The water is so clear that you can see to the bottom (10 to 20 feet) of all the coast line we walked around. People would fish right along the harbor but really you could just watch the schools of fish swimming and I think you would just need a net to catch all you wanted! The water is so blue that again, I have to make a Rocky Mountain reference to give you some idea...think Peyto Lake but clear! Life revolves around the sea, along the coast and I would say most of Croatia in general. Fishing boats and big sail boats with ferries coming and going all day long, servicing some of the over 1000 islands in the Adriatic Sea. Islands like Hvar, which was voted one of the 10 most beautiful in the world!


We went to a hostel about a 5 minute walk from the Old Town as most locals call it. Also known as Diocletian's Palace which was built around the 4th century. He was a Roman emperor that retired from his busy life in Rome seeking solitude along what was then the province of Dalmatia. The complex is massive and still being used to this day! It's right on the coast and it full of restaurants and hotels and boutique's.
This brings me to another point that I would like to make about some of our parents and uncle's and auntie's maybe coming here for a vacation. I know I would want to retire here. Maybe we can all chip in and buy a yacht together, trust me you would not be disappointed and with all those islands so close which are mostly uninhabited, pardise is never far!

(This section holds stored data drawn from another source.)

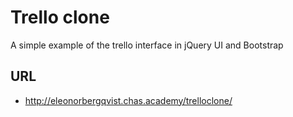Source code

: # Trello clone

A simple example of the trello interface in jQuery UI and Bootstrap

## URL
- http://eleonorbergqvist.chas.academy/trelloclone/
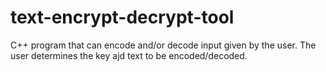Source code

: # text-encrypt-decrypt-tool
C++ program that can encode and/or decode input given by the user.
The user determines the key ajd text to be encoded/decoded.
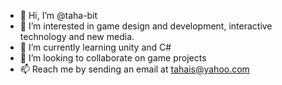- 👋 Hi, I’m @taha-bit
- 👀 I’m interested in game design and development, interactive technology and new media.
- 🌱 I’m currently learning unity and C#
- 💞️ I’m looking to collaborate on game projects
- 📫 Reach me by sending an email at tahais@yahoo.com

<!---
taha-bit/taha-bit is a ✨ special ✨ repository because its `README.md` (this file) appears on your GitHub profile.
You can click the Preview link to take a look at your changes.
--->
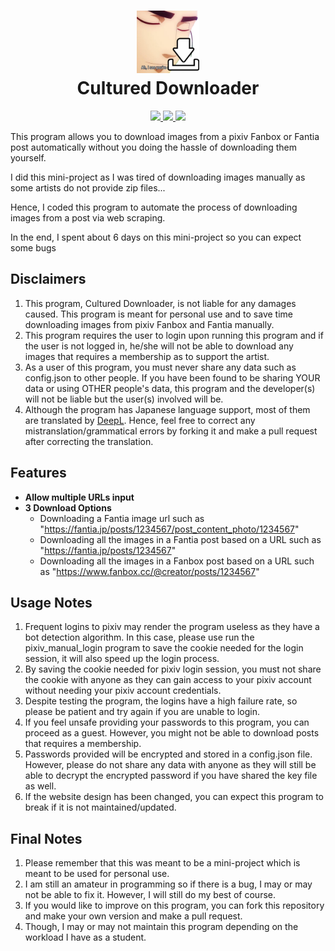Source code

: <h1 align="center">
<img src="/res/cultured_downloader_logo.png" width="100px" height="100px" alt="Cultured Downloader Logo">
<br>
Cultured Downloader
</h1>

<div align="center">
    <a href="https://github.com/KJHJason/Cultured-Downloader/releases">
    <img src="https://img.shields.io/github/v/release/KJHJason/Cultured-Downloader?include_prereleases&label=Latest%20Release" />
  </a>
  <a href="https://github.com/KJHJason/Cultured-Downloader/issues">
    <img src="https://img.shields.io/github/issues/KJHJason/Cultured-Downloader" />
  </a>
  <a href="https://github.com/KJHJason/Cultured-Downloader/pulls">
    <img src="https://img.shields.io/github/issues-pr/KJHJason/Cultured-Downloader" />
  </a>
</div>

This program allows you to download images from a pixiv Fanbox or Fantia post automatically without you doing the hassle of downloading them yourself.

I did this mini-project as I was tired of downloading images manually as some artists do not provide zip files...

Hence, I coded this program to automate the process of downloading images from a post via web scraping.

In the end, I spent about 6 days on this mini-project so you can expect some bugs

## Disclaimers
1. This program, Cultured Downloader, is not liable for any damages caused. 
   This program is meant for personal use and to save time downloading images from pixiv Fanbox and Fantia manually.
2. This program requires the user to login upon running this program and if the user is not logged in, he/she will not be able to download any images that requires a membership as to support the artist.
3. As a user of this program, you must never share any data such as config.json to other people.
   If you have been found to be sharing YOUR data or using OTHER people's data, this program and the developer(s) will not be liable but the user(s) involved will be.
4. Although the program has Japanese language support, most of them are translated by [DeepL](https://www.deepl.com/translator). Hence, feel free to correct any mistranslation/grammatical errors by forking it and make a pull request after correcting the translation.

## Features
* **Allow multiple URLs input**
* **3 Download Options**
    * Downloading a Fantia image url such as "https://fantia.jp/posts/1234567/post_content_photo/1234567"
    * Downloading all the images in a Fantia post based on a URL such as "https://fantia.jp/posts/1234567"
    * Downloading all the images in a Fanbox post based on a URL such as "https://www.fanbox.cc/@creator/posts/1234567"

## Usage Notes
1. Frequent logins to pixiv may render the program useless as they have a bot detection algorithm. In this case, please use run the pixiv_manual_login program to save the cookie needed for the login session, it will also speed up the login process.
2. By saving the cookie needed for pixiv login session, you must not share the cookie with anyone as they can gain access to your pixiv account without needing your pixiv account credentials.
3. Despite testing the program, the logins have a high failure rate, so please be patient and try again if you are unable to login.
4. If you feel unsafe providing your passwords to this program, you can proceed as a guest. However, you might not be able to download posts that requires a membership.
5. Passwords provided will be encrypted and stored in a config.json file. However, please do not share any data with anyone as they will still be able to decrypt the encrypted password if you have shared the key file as well.
6. If the website design has been changed, you can expect this program to break if it is not maintained/updated.

## Final Notes
1. Please remember that this was meant to be a mini-project which is meant to be used for personal use.
2. I am still an amateur in programming so if there is a bug, I may or may not be able to fix it. However, I will still do my best of course.
3. If you would like to improve on this program, you can fork this repository and make your own version and make a pull request.
4. Though, I may or may not maintain this program depending on the workload I have as a student.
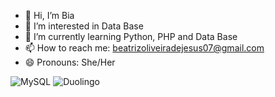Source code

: - 👋 Hi, I’m Bia
- 👀 I’m interested in Data Base
- 🌱 I’m currently learning Python, PHP and Data Base
- 📫 How to reach me: beatrizoliveiradejesus07@gmail.com
- 😄 Pronouns: She/Her 

![MySQL](https://img.shields.io/badge/mysql-4479A1.svg?style=for-the-badge&logo=mysql&logoColor=white)
![Duolingo](https://img.shields.io/badge/Duolingo-%234DC730.svg?style=for-the-badge&logo=Duolingo&logoColor=white)

<!---
Bia0712/Bia0712 is a ✨ special ✨ repository because its `README.md` (this file) appears on your GitHub profile.
You can click the Preview link to take a look at your changes.
--->
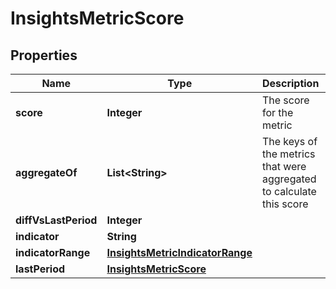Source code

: 

# InsightsMetricScore


## Properties

| Name | Type | Description | Notes |
|------------ | ------------- | ------------- | -------------|
|**score** | **Integer** | The score for the metric |  |
|**aggregateOf** | **List&lt;String&gt;** | The keys of the metrics that were aggregated to calculate this score |  [optional] |
|**diffVsLastPeriod** | **Integer** |  |  [optional] |
|**indicator** | **String** |  |  |
|**indicatorRange** | [**InsightsMetricIndicatorRange**](InsightsMetricIndicatorRange.md) |  |  |
|**lastPeriod** | [**InsightsMetricScore**](InsightsMetricScore.md) |  |  [optional] |



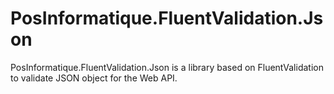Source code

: # PosInformatique.FluentValidation.Json
PosInformatique.FluentValidation.Json is a library based on FluentValidation to validate JSON object for the Web API.

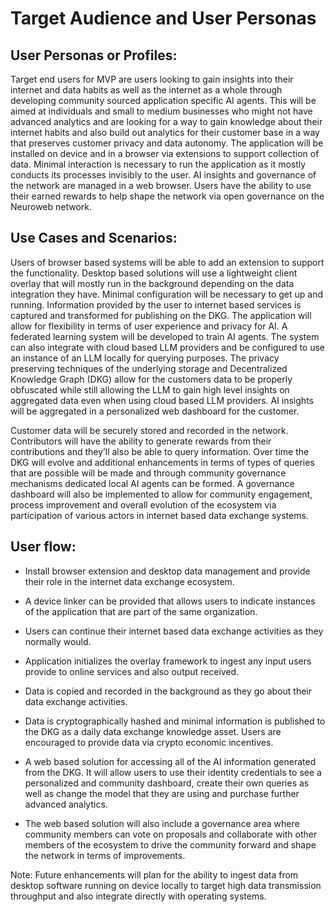 # Target Audience and User Personas

## User Personas or Profiles:

Target end users for MVP are users looking to gain insights into their internet and data habits as well as the internet as a whole through developing community sourced application specific AI agents. This will be aimed at individuals and small to medium businesses who might not have advanced analytics and are looking for a way to gain knowledge about their internet habits and also build out analytics for their customer base in a way that preserves customer privacy and data autonomy. The application will be installed on device and in a browser via extensions to support collection of data. Minimal interaction is necessary to run the application as it mostly conducts its processes invisibly to the user. AI insights and governance of the network are managed in a web browser. Users have the ability to use their earned rewards to help shape the network via open governance on the Neuroweb network.

## Use Cases and Scenarios: 

Users of browser based systems will be able to add an extension to support the functionality. Desktop based solutions will use a lightweight client overlay that will mostly run in the background depending on the data integration they have. Minimal configuration will be necessary to get up and running. Information provided by the user to internet based services is captured and transformed for publishing on the DKG. The application will allow for flexibility in terms of user experience and privacy for AI. A federated learning system will be developed to train AI agents. The system can also integrate with cloud based LLM providers and be configured to use an instance of an LLM locally for querying purposes. The privacy preserving techniques of the underlying storage and Decentralized Knowledge Graph (DKG) allow for the customers data to be properly obfuscated while still allowing the LLM to gain high level insights on aggregated data even when using cloud based LLM providers. AI insights will be aggregated in a personalized web dashboard for the customer. 

Customer data will be securely stored and recorded in the network. Contributors will have the ability to generate rewards from their contributions and they’ll also be able to query information. Over time the DKG will evolve and additional enhancements in terms of types of queries that are possible will be made and through community governance mechanisms dedicated local AI agents can be formed. A governance dashboard will also be implemented to allow for community engagement, process improvement and overall evolution of the ecosystem via participation of various actors in internet based data exchange systems.

## User flow:

- Install browser extension and desktop data management and provide their role in the internet data exchange ecosystem.

- A device linker can be provided that allows users to indicate instances of the application that are part of the same organization. 

- Users can continue their internet based data exchange activities as they normally would.

- Application initializes the overlay framework to ingest any input users provide to online services and also output received.

- Data is copied and recorded in the background as they go about their data exchange activities.

- Data is cryptographically hashed and minimal information is published to the DKG as a daily data exchange knowledge asset. Users are encouraged to provide data via crypto economic incentives.

- A web based solution for accessing all of the AI information generated from the DKG. It will allow users to use their identity credentials to see a personalized and community dashboard, create their own queries as well as change the model that they are using and purchase further advanced analytics.

- The web based solution will also include a governance area where community members can vote on proposals and collaborate with other members of the ecosystem to drive the community forward and shape the network in terms of improvements.

Note: Future enhancements will plan for the ability to ingest data from desktop software running on device locally to target high data transmission throughput and also integrate directly with operating systems.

The exchange is kn5.87 Kuna to $1 Dollar Canadian. Picture how big of a house that might buy! Shannon and Brodie your rich, and the same for Roy and Michelle, your loaded lets go in together and buy house there ;)....


We met the nicest and sweetest 3 girls in the Hostel where we stayed. Ivana, Marta and Suzana in that order, our stay in Split felt more like hanging with friends then actually travelling on our own. They are partly to blame for the extended stay not only in Split but Croatia as a whole. Thanks girls if your reading this!


After our extended stay with our new friends we decided it was time to go for a drive along the coast so we rented another car (go-kart) and off we went, but this time the steering wheel and the other cars were on the familiar side to me! The highway's are in excellent shape here and along the coast they twist and turn the whole way! I think Leonard and Paul and a pair of Harley's would be in order, and chances are we would never see them again.


We stopped about every 10 to 20 kilometers just to soak in the view and eventually we came to the Bosnian border. We had heard about this town called Mostar which was only about 30 kilometers into the country and decided we should go for a visit. This place had been under heavy artillery and gunfire during the war and some of the buildings were still pock-marked from bullets. It is famous for this pretty little bridge that runs though the center of town. It was getting late by this time and so our visit was short.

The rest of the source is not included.